::: EXTRACTED MATERIAL :::

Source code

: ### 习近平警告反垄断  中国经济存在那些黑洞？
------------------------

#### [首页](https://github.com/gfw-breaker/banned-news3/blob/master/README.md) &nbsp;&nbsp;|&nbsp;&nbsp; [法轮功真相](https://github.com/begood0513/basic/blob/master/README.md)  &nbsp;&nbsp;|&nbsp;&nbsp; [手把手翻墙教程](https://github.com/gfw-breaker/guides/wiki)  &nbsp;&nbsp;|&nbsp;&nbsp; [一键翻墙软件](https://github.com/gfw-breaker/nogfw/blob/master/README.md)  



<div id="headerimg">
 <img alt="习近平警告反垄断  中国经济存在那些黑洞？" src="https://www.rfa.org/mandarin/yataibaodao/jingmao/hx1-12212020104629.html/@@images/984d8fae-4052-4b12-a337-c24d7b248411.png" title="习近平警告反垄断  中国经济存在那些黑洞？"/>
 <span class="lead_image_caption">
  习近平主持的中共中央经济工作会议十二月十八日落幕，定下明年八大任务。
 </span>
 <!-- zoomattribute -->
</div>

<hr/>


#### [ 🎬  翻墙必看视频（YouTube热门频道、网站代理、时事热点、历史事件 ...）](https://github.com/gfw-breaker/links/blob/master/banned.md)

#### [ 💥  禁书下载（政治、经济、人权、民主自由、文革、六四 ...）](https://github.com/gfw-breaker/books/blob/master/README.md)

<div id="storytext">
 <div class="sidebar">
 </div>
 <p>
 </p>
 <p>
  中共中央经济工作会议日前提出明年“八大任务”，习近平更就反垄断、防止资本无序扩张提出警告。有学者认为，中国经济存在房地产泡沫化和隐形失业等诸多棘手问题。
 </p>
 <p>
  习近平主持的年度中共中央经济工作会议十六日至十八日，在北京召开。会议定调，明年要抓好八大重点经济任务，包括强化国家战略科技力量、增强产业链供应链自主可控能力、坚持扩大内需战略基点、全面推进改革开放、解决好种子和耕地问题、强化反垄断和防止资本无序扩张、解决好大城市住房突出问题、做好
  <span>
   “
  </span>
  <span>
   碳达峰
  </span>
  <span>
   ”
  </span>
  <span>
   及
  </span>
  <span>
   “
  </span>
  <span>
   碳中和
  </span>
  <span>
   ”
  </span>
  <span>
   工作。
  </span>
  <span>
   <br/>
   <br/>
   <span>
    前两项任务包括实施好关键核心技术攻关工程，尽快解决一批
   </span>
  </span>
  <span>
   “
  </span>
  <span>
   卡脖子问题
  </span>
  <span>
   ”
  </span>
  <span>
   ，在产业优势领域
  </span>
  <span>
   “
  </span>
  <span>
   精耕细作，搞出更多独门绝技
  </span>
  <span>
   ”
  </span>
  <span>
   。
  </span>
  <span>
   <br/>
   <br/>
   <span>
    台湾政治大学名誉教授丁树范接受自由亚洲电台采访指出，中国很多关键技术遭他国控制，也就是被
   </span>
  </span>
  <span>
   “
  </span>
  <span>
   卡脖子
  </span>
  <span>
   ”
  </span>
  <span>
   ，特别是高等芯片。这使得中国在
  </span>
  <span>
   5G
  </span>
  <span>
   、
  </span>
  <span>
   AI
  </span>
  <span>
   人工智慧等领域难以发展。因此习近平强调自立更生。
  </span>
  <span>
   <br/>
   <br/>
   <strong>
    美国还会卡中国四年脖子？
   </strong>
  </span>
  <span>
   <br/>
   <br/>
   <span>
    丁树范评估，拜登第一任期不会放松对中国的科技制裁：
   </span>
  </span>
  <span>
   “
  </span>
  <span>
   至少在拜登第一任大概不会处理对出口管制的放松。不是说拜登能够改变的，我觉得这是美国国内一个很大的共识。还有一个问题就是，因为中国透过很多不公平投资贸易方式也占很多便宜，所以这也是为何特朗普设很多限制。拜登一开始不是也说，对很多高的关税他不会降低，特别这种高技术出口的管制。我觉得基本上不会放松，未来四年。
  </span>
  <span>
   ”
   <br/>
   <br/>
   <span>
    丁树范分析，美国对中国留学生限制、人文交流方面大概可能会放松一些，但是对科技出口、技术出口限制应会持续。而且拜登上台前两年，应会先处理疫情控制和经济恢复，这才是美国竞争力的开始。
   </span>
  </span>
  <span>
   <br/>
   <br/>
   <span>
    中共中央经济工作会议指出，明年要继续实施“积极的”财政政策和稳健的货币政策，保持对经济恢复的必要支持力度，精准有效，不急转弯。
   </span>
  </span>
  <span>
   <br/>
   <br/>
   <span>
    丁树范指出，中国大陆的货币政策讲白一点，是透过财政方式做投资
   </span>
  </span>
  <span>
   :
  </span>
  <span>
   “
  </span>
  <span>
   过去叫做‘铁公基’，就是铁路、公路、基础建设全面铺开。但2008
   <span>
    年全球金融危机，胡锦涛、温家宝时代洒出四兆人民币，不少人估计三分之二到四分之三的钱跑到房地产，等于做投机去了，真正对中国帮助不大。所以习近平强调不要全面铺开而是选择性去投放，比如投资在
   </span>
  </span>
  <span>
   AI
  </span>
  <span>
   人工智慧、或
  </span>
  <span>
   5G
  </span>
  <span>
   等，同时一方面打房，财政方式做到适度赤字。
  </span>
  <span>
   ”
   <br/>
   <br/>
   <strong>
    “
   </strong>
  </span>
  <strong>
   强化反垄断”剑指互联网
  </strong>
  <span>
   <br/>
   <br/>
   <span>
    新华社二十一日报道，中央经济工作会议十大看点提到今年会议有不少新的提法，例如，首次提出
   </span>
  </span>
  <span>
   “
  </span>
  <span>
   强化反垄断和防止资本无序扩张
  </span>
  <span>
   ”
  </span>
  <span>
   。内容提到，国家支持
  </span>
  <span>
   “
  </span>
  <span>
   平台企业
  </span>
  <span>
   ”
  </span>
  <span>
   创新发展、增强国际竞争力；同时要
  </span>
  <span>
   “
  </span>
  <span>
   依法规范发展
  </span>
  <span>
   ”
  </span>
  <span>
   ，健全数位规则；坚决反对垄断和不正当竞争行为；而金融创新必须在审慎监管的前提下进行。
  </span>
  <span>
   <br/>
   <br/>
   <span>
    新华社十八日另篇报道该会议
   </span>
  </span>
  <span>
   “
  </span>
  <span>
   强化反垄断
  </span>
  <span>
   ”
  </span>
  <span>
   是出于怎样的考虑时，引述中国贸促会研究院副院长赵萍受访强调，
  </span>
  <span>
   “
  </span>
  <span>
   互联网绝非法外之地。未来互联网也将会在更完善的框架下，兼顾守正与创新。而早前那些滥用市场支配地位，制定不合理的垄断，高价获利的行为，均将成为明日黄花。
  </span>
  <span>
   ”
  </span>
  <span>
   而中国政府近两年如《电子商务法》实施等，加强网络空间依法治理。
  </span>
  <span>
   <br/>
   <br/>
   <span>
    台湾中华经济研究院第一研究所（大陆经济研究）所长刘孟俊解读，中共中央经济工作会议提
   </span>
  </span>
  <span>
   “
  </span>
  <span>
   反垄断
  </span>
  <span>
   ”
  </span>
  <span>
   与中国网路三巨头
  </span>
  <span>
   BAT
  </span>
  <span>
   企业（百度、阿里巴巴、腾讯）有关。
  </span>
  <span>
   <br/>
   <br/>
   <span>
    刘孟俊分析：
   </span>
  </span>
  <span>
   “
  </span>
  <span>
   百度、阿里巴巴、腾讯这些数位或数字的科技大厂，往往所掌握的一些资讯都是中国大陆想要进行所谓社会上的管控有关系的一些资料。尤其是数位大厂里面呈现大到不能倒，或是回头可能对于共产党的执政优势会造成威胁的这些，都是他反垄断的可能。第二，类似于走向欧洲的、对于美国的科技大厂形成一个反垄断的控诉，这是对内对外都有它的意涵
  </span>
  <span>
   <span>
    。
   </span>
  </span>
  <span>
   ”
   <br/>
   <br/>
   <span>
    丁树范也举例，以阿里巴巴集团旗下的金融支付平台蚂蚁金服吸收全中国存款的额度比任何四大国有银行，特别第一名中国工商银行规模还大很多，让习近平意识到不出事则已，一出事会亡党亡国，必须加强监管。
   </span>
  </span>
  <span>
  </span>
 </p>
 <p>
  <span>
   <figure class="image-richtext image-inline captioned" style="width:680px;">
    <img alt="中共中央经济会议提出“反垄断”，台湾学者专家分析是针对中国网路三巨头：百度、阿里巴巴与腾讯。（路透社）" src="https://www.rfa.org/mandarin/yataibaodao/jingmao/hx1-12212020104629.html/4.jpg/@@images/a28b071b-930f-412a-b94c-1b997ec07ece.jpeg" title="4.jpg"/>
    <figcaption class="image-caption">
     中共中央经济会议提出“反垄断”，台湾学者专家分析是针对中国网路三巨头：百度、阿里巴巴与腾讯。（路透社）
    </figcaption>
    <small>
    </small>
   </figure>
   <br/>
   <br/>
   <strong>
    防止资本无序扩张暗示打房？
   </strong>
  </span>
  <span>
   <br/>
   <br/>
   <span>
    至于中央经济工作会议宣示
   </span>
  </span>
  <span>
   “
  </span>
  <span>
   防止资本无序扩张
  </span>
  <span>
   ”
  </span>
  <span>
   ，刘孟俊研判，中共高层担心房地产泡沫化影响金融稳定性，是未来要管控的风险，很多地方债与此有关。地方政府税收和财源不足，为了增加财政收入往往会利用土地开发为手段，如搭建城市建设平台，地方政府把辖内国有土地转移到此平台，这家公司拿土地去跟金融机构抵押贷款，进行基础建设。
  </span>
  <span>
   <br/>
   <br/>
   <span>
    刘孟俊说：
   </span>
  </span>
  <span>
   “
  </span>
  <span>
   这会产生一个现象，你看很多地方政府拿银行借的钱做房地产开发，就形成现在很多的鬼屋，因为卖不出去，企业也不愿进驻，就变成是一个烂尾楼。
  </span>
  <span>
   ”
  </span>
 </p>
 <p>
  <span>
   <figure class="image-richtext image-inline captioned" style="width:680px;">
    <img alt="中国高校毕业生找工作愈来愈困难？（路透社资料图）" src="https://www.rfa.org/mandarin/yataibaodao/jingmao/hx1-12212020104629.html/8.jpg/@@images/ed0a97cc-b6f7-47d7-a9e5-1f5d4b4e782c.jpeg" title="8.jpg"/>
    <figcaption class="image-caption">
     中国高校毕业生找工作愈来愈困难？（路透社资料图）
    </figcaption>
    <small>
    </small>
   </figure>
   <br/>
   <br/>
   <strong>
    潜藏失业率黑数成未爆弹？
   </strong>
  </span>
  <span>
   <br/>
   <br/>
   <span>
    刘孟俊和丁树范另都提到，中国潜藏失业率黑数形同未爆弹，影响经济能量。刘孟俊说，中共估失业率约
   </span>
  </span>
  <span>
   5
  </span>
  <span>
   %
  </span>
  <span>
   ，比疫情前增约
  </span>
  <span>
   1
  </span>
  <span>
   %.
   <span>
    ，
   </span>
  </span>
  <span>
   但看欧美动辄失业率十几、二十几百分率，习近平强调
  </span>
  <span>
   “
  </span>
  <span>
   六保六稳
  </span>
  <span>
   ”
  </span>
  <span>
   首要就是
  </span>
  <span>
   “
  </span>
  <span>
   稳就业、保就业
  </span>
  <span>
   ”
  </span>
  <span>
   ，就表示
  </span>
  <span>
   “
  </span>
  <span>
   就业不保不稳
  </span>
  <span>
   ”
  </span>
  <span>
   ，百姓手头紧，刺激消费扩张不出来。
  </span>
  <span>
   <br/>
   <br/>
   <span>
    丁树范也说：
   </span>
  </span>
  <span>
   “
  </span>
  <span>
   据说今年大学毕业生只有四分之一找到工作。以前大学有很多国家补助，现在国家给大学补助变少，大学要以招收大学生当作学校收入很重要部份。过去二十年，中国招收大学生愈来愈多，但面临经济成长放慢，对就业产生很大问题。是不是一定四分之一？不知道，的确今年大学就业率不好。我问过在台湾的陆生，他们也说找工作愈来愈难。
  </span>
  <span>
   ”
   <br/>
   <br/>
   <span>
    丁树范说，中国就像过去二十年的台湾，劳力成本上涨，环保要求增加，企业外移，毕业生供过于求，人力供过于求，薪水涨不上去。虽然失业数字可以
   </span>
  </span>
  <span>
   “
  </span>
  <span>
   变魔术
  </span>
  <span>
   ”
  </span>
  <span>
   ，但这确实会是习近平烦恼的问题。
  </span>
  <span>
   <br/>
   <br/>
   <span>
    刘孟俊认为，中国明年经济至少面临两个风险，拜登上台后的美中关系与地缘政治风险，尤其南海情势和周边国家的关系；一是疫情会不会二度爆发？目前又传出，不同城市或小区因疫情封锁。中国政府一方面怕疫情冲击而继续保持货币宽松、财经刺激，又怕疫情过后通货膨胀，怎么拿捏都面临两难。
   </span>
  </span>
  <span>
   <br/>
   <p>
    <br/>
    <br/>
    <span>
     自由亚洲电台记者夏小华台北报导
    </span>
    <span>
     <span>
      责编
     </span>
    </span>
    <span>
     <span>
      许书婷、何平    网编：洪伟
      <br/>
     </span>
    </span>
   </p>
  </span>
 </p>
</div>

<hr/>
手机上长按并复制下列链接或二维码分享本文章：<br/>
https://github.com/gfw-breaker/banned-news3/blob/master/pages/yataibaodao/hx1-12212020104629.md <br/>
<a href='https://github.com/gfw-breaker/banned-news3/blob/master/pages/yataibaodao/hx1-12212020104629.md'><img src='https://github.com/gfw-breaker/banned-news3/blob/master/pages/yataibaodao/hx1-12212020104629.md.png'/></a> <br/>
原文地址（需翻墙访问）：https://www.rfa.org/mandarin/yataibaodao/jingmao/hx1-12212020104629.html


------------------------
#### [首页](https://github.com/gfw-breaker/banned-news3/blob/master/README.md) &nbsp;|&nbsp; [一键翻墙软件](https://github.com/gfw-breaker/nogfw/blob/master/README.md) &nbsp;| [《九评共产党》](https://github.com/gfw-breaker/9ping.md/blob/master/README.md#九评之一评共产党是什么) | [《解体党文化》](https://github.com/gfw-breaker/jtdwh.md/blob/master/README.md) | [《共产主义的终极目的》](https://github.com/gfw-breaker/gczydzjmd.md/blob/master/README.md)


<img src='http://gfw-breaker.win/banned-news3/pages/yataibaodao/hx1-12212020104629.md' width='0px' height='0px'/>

:::

**WORK REQUEST**: Show all lines above containing "jpeg".

**EXPECTED OUTPUT**:
    <img alt="中共中央经济会议提出“反垄断”，台湾学者专家分析是针对中国网路三巨头：百度、阿里巴巴与腾讯。（路透社）" src="https://www.rfa.org/mandarin/yataibaodao/jingmao/hx1-12212020104629.html/4.jpg/@@images/a28b071b-930f-412a-b94c-1b997ec07ece.jpeg" title="4.jpg"/>
    <img alt="中国高校毕业生找工作愈来愈困难？（路透社资料图）" src="https://www.rfa.org/mandarin/yataibaodao/jingmao/hx1-12212020104629.html/8.jpg/@@images/ed0a97cc-b6f7-47d7-a9e5-1f5d4b4e782c.jpeg" title="8.jpg"/>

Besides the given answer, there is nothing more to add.